# DESCRIPTION OF THE TASK
What is needed is a faithful copy of all the records.

Stored data:
# # # # # # #
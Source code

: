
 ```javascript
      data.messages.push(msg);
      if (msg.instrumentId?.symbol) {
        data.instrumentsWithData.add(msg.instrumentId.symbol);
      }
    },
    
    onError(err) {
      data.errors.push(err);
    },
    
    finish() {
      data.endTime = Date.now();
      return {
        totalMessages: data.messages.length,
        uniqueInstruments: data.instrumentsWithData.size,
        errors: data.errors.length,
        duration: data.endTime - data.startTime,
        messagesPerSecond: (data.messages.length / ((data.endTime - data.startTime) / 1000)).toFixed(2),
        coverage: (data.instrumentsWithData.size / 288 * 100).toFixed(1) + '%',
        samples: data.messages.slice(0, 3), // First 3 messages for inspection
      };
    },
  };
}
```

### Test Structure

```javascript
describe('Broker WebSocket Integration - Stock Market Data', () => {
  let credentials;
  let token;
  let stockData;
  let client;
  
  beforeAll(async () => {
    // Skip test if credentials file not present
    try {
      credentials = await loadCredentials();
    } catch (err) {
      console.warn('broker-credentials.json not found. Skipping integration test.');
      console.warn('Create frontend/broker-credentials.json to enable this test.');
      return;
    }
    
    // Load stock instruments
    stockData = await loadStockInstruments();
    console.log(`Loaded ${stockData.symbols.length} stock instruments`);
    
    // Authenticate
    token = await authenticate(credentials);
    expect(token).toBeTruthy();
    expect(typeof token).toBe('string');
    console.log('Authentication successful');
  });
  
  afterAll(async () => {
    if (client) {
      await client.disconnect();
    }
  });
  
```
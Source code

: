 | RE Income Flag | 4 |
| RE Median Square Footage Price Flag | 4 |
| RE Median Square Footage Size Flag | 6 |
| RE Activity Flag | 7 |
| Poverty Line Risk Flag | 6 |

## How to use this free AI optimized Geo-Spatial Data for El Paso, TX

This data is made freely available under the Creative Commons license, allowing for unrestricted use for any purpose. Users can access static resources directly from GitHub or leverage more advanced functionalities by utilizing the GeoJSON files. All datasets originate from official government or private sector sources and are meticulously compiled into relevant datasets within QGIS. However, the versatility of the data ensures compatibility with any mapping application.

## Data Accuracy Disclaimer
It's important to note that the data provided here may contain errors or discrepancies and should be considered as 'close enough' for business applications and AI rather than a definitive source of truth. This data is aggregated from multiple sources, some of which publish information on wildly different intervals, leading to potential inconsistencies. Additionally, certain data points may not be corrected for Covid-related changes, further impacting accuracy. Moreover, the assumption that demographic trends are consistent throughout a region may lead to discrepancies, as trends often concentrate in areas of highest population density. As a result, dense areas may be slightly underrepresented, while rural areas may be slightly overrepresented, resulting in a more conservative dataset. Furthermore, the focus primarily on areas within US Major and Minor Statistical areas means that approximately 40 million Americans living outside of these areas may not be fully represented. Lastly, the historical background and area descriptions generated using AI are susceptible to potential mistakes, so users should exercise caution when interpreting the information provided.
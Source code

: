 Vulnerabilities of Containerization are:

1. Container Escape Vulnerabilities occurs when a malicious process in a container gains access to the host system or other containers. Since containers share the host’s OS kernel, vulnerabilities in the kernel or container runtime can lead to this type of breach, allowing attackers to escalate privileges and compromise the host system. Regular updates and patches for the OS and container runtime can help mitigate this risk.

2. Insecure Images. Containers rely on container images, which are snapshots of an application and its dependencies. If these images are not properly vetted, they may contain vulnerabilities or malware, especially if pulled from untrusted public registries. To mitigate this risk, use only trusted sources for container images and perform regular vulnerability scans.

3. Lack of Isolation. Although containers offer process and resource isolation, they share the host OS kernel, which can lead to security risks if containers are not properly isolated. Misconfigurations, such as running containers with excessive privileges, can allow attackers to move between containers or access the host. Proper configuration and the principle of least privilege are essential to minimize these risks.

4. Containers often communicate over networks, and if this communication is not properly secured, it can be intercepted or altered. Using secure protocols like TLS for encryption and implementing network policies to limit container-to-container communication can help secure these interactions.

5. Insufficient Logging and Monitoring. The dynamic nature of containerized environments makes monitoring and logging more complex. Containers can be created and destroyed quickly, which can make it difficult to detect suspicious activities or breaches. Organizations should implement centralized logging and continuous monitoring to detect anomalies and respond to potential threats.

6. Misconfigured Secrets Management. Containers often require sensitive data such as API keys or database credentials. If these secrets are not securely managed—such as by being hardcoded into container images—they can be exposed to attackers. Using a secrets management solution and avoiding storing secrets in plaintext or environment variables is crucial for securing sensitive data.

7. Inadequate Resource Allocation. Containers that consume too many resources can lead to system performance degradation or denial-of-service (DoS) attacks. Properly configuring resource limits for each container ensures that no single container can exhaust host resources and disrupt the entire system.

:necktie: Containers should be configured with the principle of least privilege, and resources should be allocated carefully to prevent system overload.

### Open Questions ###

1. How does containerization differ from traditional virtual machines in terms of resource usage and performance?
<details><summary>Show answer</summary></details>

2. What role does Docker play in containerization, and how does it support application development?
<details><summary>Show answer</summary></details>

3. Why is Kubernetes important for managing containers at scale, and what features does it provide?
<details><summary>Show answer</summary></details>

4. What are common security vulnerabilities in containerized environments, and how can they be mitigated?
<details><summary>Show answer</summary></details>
# # # # # # #
# WRITTEN SOLUTION
Source code

:
 ```javascript
      data.messages.push(msg);
      if (msg.instrumentId?.symbol) {
        data.instrumentsWithData.add(msg.instrumentId.symbol);
      }
    },
    
    onError(err) {
      data.errors.push(err);
    },
    
    finish() {
      data.endTime = Date.now();
      return {
        totalMessages: data.messages.length,
        uniqueInstruments: data.instrumentsWithData.size,
        errors: data.errors.length,
        duration: data.endTime - data.startTime,
        messagesPerSecond: (data.messages.length / ((data.endTime - data.startTime) / 1000)).toFixed(2),
        coverage: (data.instrumentsWithData.size / 288 * 100).toFixed(1) + '%',
        samples: data.messages.slice(0, 3), // First 3 messages for inspection
      };
    },
  };
}
```

### Test Structure

```javascript
describe('Broker WebSocket Integration - Stock Market Data', () => {
  let credentials;
  let token;
  let stockData;
  let client;
  
  beforeAll(async () => {
    // Skip test if credentials file not present
    try {
      credentials = await loadCredentials();
    } catch (err) {
      console.warn('broker-credentials.json not found. Skipping integration test.');
      console.warn('Create frontend/broker-credentials.json to enable this test.');
      return;
    }
    
    // Load stock instruments
    stockData = await loadStockInstruments();
    console.log(`Loaded ${stockData.symbols.length} stock instruments`);
    
    // Authenticate
    token = await authenticate(credentials);
    expect(token).toBeTruthy();
    expect(typeof token).toBe('string');
    console.log('Authentication successful');
  });
  
  afterAll(async () => {
    if (client) {
      await client.disconnect();
    }
  });
  
```
Source code

: | RE Income Flag | 4 |
| RE Median Square Footage Price Flag | 4 |
| RE Median Square Footage Size Flag | 6 |
| RE Activity Flag | 7 |
| Poverty Line Risk Flag | 6 |

## How to use this free AI optimized Geo-Spatial Data for El Paso, TX

This data is made freely available under the Creative Commons license, allowing for unrestricted use for any purpose. Users can access static resources directly from GitHub or leverage more advanced functionalities by utilizing the GeoJSON files. All datasets originate from official government or private sector sources and are meticulously compiled into relevant datasets within QGIS. However, the versatility of the data ensures compatibility with any mapping application.

## Data Accuracy Disclaimer
It's important to note that the data provided here may contain errors or discrepancies and should be considered as 'close enough' for business applications and AI rather than a definitive source of truth. This data is aggregated from multiple sources, some of which publish information on wildly different intervals, leading to potential inconsistencies. Additionally, certain data points may not be corrected for Covid-related changes, further impacting accuracy. Moreover, the assumption that demographic trends are consistent throughout a region may lead to discrepancies, as trends often concentrate in areas of highest population density. As a result, dense areas may be slightly underrepresented, while rural areas may be slightly overrepresented, resulting in a more conservative dataset. Furthermore, the focus primarily on areas within US Major and Minor Statistical areas means that approximately 40 million Americans living outside of these areas may not be fully represented. Lastly, the historical background and area descriptions generated using AI are susceptible to potential mistakes, so users should exercise caution when interpreting the information provided.
Source code

: Vulnerabilities of Containerization are:

1. Container Escape Vulnerabilities occurs when a malicious process in a container gains access to the host system or other containers. Since containers share the host’s OS kernel, vulnerabilities in the kernel or container runtime can lead to this type of breach, allowing attackers to escalate privileges and compromise the host system. Regular updates and patches for the OS and container runtime can help mitigate this risk.

2. Insecure Images. Containers rely on container images, which are snapshots of an application and its dependencies. If these images are not properly vetted, they may contain vulnerabilities or malware, especially if pulled from untrusted public registries. To mitigate this risk, use only trusted sources for container images and perform regular vulnerability scans.

3. Lack of Isolation. Although containers offer process and resource isolation, they share the host OS kernel, which can lead to security risks if containers are not properly isolated. Misconfigurations, such as running containers with excessive privileges, can allow attackers to move between containers or access the host. Proper configuration and the principle of least privilege are essential to minimize these risks.

4. Containers often communicate over networks, and if this communication is not properly secured, it can be intercepted or altered. Using secure protocols like TLS for encryption and implementing network policies to limit container-to-container communication can help secure these interactions.

5. Insufficient Logging and Monitoring. The dynamic nature of containerized environments makes monitoring and logging more complex. Containers can be created and destroyed quickly, which can make it difficult to detect suspicious activities or breaches. Organizations should implement centralized logging and continuous monitoring to detect anomalies and respond to potential threats.

6. Misconfigured Secrets Management. Containers often require sensitive data such as API keys or database credentials. If these secrets are not securely managed—such as by being hardcoded into container images—they can be exposed to attackers. Using a secrets management solution and avoiding storing secrets in plaintext or environment variables is crucial for securing sensitive data.

7. Inadequate Resource Allocation. Containers that consume too many resources can lead to system performance degradation or denial-of-service (DoS) attacks. Properly configuring resource limits for each container ensures that no single container can exhaust host resources and disrupt the entire system.

:necktie: Containers should be configured with the principle of least privilege, and resources should be allocated carefully to prevent system overload.

### Open Questions ###

1. How does containerization differ from traditional virtual machines in terms of resource usage and performance?
<details><summary>Show answer</summary></details>

2. What role does Docker play in containerization, and how does it support application development?
<details><summary>Show answer</summary></details>

3. Why is Kubernetes important for managing containers at scale, and what features does it provide?
<details><summary>Show answer</summary></details>

4. What are common security vulnerabilities in containerized environments, and how can they be mitigated?
<details><summary>Show answer</summary></details>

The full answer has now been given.